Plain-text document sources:
##############################

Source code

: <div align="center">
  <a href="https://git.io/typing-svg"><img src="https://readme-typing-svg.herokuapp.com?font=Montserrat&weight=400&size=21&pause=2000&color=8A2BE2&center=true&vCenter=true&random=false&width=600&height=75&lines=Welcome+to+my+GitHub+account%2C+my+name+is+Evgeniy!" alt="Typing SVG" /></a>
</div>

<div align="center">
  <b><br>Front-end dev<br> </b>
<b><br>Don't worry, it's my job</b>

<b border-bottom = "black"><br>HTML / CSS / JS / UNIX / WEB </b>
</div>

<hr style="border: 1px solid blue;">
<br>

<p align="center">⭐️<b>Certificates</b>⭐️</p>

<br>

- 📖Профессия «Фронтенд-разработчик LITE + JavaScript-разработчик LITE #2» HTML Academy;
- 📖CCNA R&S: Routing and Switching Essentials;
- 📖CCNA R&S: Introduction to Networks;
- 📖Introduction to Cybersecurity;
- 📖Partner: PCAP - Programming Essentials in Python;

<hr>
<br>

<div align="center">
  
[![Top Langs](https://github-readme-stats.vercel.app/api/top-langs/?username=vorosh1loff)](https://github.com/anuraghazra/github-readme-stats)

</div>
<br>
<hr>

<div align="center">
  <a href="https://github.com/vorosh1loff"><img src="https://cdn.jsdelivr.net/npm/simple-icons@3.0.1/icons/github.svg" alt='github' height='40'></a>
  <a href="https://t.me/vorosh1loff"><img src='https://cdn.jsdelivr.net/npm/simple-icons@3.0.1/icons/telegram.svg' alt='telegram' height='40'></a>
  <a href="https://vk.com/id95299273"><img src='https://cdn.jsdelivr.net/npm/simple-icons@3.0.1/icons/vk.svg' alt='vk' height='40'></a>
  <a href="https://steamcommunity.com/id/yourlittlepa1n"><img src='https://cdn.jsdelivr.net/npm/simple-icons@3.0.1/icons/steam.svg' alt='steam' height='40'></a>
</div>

##############################

**What this task involves**. Transcribe every record. Match each line exactly.

**Answer to the exercise**.
Source code

: <div align="center">
  <a href="https://git.io/typing-svg"><img src="https://readme-typing-svg.herokuapp.com?font=Montserrat&weight=400&size=21&pause=2000&color=8A2BE2&center=true&vCenter=true&random=false&width=600&height=75&lines=Welcome+to+my+GitHub+account%2C+my+name+is+Evgeniy!" alt="Typing SVG" /></a>
</div>

<div align="center">
  <b><br>Front-end dev<br> </b>
<b><br>Don't worry, it's my job</b>

<b border-bottom = "black"><br>HTML / CSS / JS / UNIX / WEB </b>
</div>

<hr style="border: 1px solid blue;">
<br>

<p align="center">⭐️<b>Certificates</b>⭐️</p>

<br>

- 📖Профессия «Фронтенд-разработчик LITE + JavaScript-разработчик LITE #2» HTML Academy;
- 📖CCNA R&S: Routing and Switching Essentials;
- 📖CCNA R&S: Introduction to Networks;
- 📖Introduction to Cybersecurity;
- 📖Partner: PCAP - Programming Essentials in Python;

<hr>
<br>

<div align="center">
  
[![Top Langs](https://github-readme-stats.vercel.app/api/top-langs/?username=vorosh1loff)](https://github.com/anuraghazra/github-readme-stats)

</div>
<br>
<hr>

<div align="center">
  <a href="https://github.com/vorosh1loff"><img src="https://cdn.jsdelivr.net/npm/simple-icons@3.0.1/icons/github.svg" alt='github' height='40'></a>
  <a href="https://t.me/vorosh1loff"><img src='https://cdn.jsdelivr.net/npm/simple-icons@3.0.1/icons/telegram.svg' alt='telegram' height='40'></a>
  <a href="https://vk.com/id95299273"><img src='https://cdn.jsdelivr.net/npm/simple-icons@3.0.1/icons/vk.svg' alt='vk' height='40'></a>
  <a href="https://steamcommunity.com/id/yourlittlepa1n"><img src='https://cdn.jsdelivr.net/npm/simple-icons@3.0.1/icons/steam.svg' alt='steam' height='40'></a>
</div>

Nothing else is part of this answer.